- TASK INSTRUCTIONS:
Each line of the data that includes the string "branch" is to be copied out.

Collection entries
○ ○ ○ ○ ○ ○ ○

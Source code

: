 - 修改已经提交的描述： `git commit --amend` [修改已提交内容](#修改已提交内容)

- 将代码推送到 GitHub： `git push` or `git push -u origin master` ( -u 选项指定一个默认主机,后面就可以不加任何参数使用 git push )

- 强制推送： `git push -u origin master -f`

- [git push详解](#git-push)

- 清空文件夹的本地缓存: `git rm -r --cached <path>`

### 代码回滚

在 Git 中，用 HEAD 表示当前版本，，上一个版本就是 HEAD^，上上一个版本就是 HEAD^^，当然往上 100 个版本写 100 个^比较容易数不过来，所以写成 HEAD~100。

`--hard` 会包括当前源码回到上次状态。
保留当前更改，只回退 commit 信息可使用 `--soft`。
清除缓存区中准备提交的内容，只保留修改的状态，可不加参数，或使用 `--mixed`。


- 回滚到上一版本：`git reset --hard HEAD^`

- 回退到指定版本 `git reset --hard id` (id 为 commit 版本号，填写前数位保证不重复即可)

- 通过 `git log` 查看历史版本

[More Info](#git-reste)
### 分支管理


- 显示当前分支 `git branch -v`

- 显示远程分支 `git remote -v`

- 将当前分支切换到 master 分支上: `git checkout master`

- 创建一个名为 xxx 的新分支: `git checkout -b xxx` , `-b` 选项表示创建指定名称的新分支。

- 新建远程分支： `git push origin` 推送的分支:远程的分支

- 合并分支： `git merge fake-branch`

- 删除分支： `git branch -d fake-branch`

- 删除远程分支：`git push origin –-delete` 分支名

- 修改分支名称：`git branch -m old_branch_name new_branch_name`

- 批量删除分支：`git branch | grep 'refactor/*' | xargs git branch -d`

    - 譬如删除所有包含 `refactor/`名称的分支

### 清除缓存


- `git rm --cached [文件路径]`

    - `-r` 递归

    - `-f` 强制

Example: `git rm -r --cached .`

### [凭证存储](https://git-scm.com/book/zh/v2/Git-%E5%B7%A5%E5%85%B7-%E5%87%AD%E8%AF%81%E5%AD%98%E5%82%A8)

○ ○ ○ ○ ○ ○ ○

- YOUR RESPONSE:
- 显示当前分支 `git branch -v`
- 合并分支： `git merge fake-branch`
- 删除分支： `git branch -d fake-branch`
- 修改分支名称：`git branch -m old_branch_name new_branch_name`
- 批量删除分支：`git branch | grep 'refactor/*' | xargs git branch -d`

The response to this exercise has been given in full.